◆ Exercise brief ◆
Retype the lines from the first one in the records down to the line containing "Были проведены очистка", counting both, and leave out any pictures.

◆ Dataset extract ◆
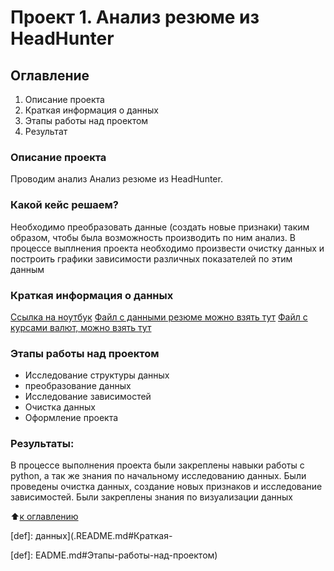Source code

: # Проект 1. Анализ резюме из HeadHunter

## Оглавление  
1. Описание проекта  
2. Краткая информация о данных 
3. Этапы работы над проектом
4. Результат


### Описание проекта    
Проводим анализ Анализ резюме из HeadHunter. 


### Какой кейс решаем?    
Необходимо преобразовать данные (создать новые признаки) таким образом, чтобы была возможность производить по ним анализ.
В процессе выплнения проекта необходимо произвести очистку данных и построить графики зависимости различных показателей
по этим данным


### Краткая информация о данных
[Ссылка на ноутбук](https://github.com/aredkin-u/skillfactory_rds/blob/349966292d665ba08d0b1008c1492affbf5c8227/PROJECT-1.%20%D0%90%D0%BD%D0%B0%D0%BB%D0%B8%D0%B7%20%D1%80%D0%B5%D0%B7%D1%8E%D0%BC%D0%B5%20%D0%B8%D0%B7%20HeadHunter/Project-1._sample-notebook.ipynb)
[Файл с данными резюме можно взять тут](https://disk.yandex.ru/d/LtH8ZqaQFrzkUg)
[Файл с курсами валют, можно взять тут](https://disk.yandex.ru/d/XbrF0zBbck4Wsw)



### Этапы работы над проектом  
- Исследование структуры данных
- преобразование данных
- Исследование зависимостей
- Очистка данных
- Оформление проекта


### Результаты:  
В процессе выполнения проекта были закреплены навыки работы с python, а так же знания по начальному исследованию данных.
Были проведены очистка данных, создание новых признаков и исследование зависимостей. 
Были закреплены знания по визуализации данных

:arrow_up:[к оглавлению](.README.md#Оглавление)


[def]: данных](.README.md#Краткая-

[def]: EADME.md#Этапы-работы-над-проектом)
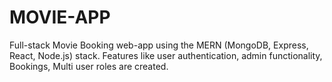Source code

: # MOVIE-APP
Full-stack Movie Booking web-app using the MERN (MongoDB, Express, React, Node.js) stack. Features like user authentication, admin functionality, Bookings, Multi user roles are created.
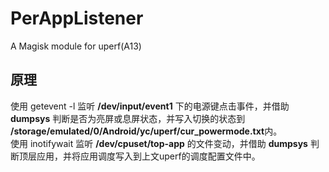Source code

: # PerAppListener
A Magisk module for uperf(A13)

## 原理
使用 getevent -l 监听 **/dev/input/event1** 下的电源键点击事件，并借助 **dumpsys** 判断是否为亮屏或息屏状态，并写入切换的状态到 **/storage/emulated/0/Android/yc/uperf/cur_powermode.txt**内。  
使用 inotifywait 监听 **/dev/cpuset/top-app** 的文件变动，并借助 **dumpsys** 判断顶层应用，并将应用调度写入到上文uperf的调度配置文件中。
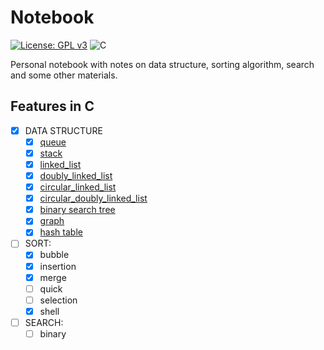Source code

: # Notebook
[![License: GPL v3](https://img.shields.io/badge/License-GPLv3-blue.svg)](https://www.gnu.org/licenses/gpl-3.0)  ![C](https://img.shields.io/badge/Solutions-blue.svg?style=flat&logo=c) 

Personal notebook with notes on data structure, sorting algorithm, search and some other materials.

## Features in C
- [X] DATA STRUCTURE
    - [X] [queue](https://github.com/giovannabbottino/notebook/tree/master/data_structure/list/queue.c)
    - [X] [stack](https://github.com/giovannabbottino/notebook/tree/master/data_structure/list/stack.c)
    - [X] [linked_list](https://github.com/giovannabbottino/notebook/tree/master/data_structure/list/linked_list.c)
    - [X] [doubly_linked_list](https://github.com/giovannabbottino/notebook/tree/master/data_structure/list/doubly_linked_list.c)
    - [X] [circular_linked_list](https://github.com/giovannabbottino/notebook/tree/master/data_structure/list/circular_linked_list.c)
    - [X] [circular_doubly_linked_list](https://github.com/giovannabbottino/notebook/tree/master/data_structure/list/circular_doubly_linked_list.c)
    - [X] [binary search tree](https://github.com/giovannabbottino/notebook/tree/master/data_structure/tree.c)
    - [X] [graph](https://github.com/giovannabbottino/notebook/tree/master/data_structure/graph.c)
    - [X] [hash table](https://github.com/giovannabbottino/notebook/tree/master/data_structure/hash.c)
- [ ] SORT:
    - [X] bubble
    - [X] insertion
    - [X] merge
    - [ ] quick
    - [ ] selection
    - [X] shell
- [ ] SEARCH:
    - [ ] binary

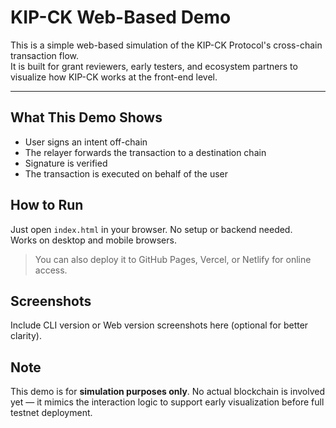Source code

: # KIP-CK Web-Based Demo

This is a simple web-based simulation of the KIP-CK Protocol's cross-chain transaction flow.  
It is built for grant reviewers, early testers, and ecosystem partners to visualize how KIP-CK works at the front-end level.

---

## What This Demo Shows

- User signs an intent off-chain
- The relayer forwards the transaction to a destination chain
- Signature is verified
- The transaction is executed on behalf of the user



## How to Run

Just open `index.html` in your browser. No setup or backend needed.  
Works on desktop and mobile browsers.

> You can also deploy it to GitHub Pages, Vercel, or Netlify for online access.



## Screenshots

Include CLI version or Web version screenshots here (optional for better clarity).



## Note

This demo is for **simulation purposes only**. No actual blockchain is involved yet — it mimics the interaction logic to support early visualization before full testnet deployment.

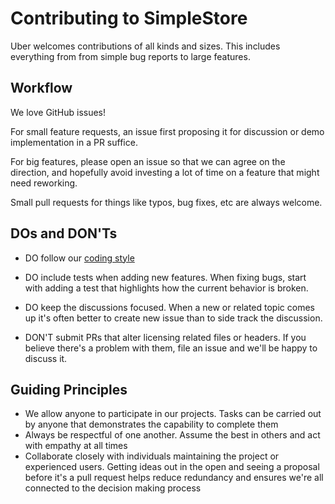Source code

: Contributing to SimpleStore
=======================

Uber welcomes contributions of all kinds and sizes. This includes everything from from simple bug reports to large features.

Workflow
--------

We love GitHub issues!

For small feature requests, an issue first proposing it for discussion or demo implementation in a PR suffice.

For big features, please open an issue so that we can agree on the direction, and hopefully avoid investing a lot of time on a feature that might need reworking.

Small pull requests for things like typos, bug fixes, etc are always welcome.

DOs and DON'Ts
--------------

* DO follow our [coding style](https://github.com/uber/java-code-styles) 
* DO include tests when adding new features. When fixing bugs, start with adding a test that highlights how the current behavior is broken.
* DO keep the discussions focused. When a new or related topic comes up it's often better to create new issue than to side track the discussion.

* DON'T submit PRs that alter licensing related files or headers. If you believe there's a problem with them, file an issue and we'll be happy to discuss it.

Guiding Principles
------------------

* We allow anyone to participate in our projects. Tasks can be carried out by anyone that demonstrates the capability to complete them
* Always be respectful of one another. Assume the best in others and act with empathy at all times
* Collaborate closely with individuals maintaining the project or experienced users. Getting ideas out in the open and seeing a proposal before it's a pull request helps reduce redundancy and ensures we're all connected to the decision making process
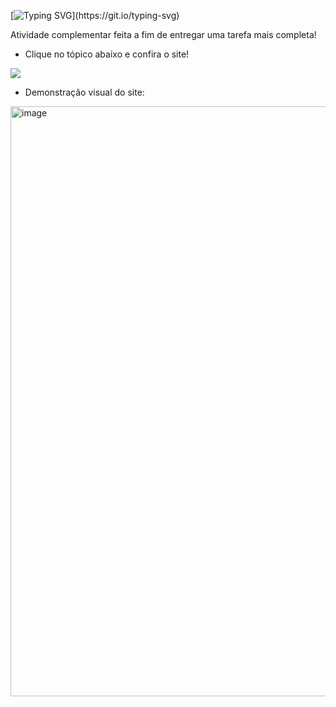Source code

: [![Typing SVG](https://readme-typing-svg.herokuapp.com/?color=62cbcd;&size=35&center=true&vCenter=true&width=1000&lines=Tarefa+de+História!;Site+com+Mapas+Mentais!)](https://git.io/typing-svg)

Atividade complementar feita a fim de entregar uma tarefa mais completa!

- Clique no tópico abaixo e confira o site!

<a href = "https://lehguanaes.github.io/WebMapas_Site/"><img src="https://img.shields.io/badge/- WebMapas | Site-FFFFFF?style=for-the-badge&logo=github&logoColor=62cbcd"></a>

- Demonstração visual do site:

<img width="944" alt="image" src="https://github.com/user-attachments/assets/a7772c41-a53f-43c4-a2e2-c9f07f6bf8aa">
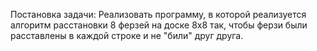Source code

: Постановка задачи: Реализовать программу, в которой реализуется алгоритм расстановки 8 ферзей на доске 8x8 так, чтобы ферзи были расставлены в каждой строке и не "били" друг друга.
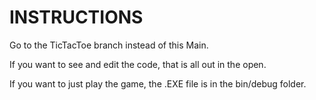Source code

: # INSTRUCTIONS
Go to the TicTacToe branch instead of this Main.

If you want to see and edit the code, that is all out in the open.

If you want to just play the game, the .EXE file is in the bin/debug folder.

◆ Exercise result ◆
Source code

: # Проект 1. Анализ резюме из HeadHunter

## Оглавление  
1. Описание проекта  
2. Краткая информация о данных 
3. Этапы работы над проектом
4. Результат


### Описание проекта    
Проводим анализ Анализ резюме из HeadHunter. 


### Какой кейс решаем?    
Необходимо преобразовать данные (создать новые признаки) таким образом, чтобы была возможность производить по ним анализ.
В процессе выплнения проекта необходимо произвести очистку данных и построить графики зависимости различных показателей
по этим данным


### Краткая информация о данных
[Ссылка на ноутбук](https://github.com/aredkin-u/skillfactory_rds/blob/349966292d665ba08d0b1008c1492affbf5c8227/PROJECT-1.%20%D0%90%D0%BD%D0%B0%D0%BB%D0%B8%D0%B7%20%D1%80%D0%B5%D0%B7%D1%8E%D0%BC%D0%B5%20%D0%B8%D0%B7%20HeadHunter/Project-1._sample-notebook.ipynb)
[Файл с данными резюме можно взять тут](https://disk.yandex.ru/d/LtH8ZqaQFrzkUg)
[Файл с курсами валют, можно взять тут](https://disk.yandex.ru/d/XbrF0zBbck4Wsw)



### Этапы работы над проектом  
- Исследование структуры данных
- преобразование данных
- Исследование зависимостей
- Очистка данных
- Оформление проекта


### Результаты:  
В процессе выполнения проекта были закреплены навыки работы с python, а так же знания по начальному исследованию данных.
Были проведены очистка данных, создание новых признаков и исследование зависимостей. 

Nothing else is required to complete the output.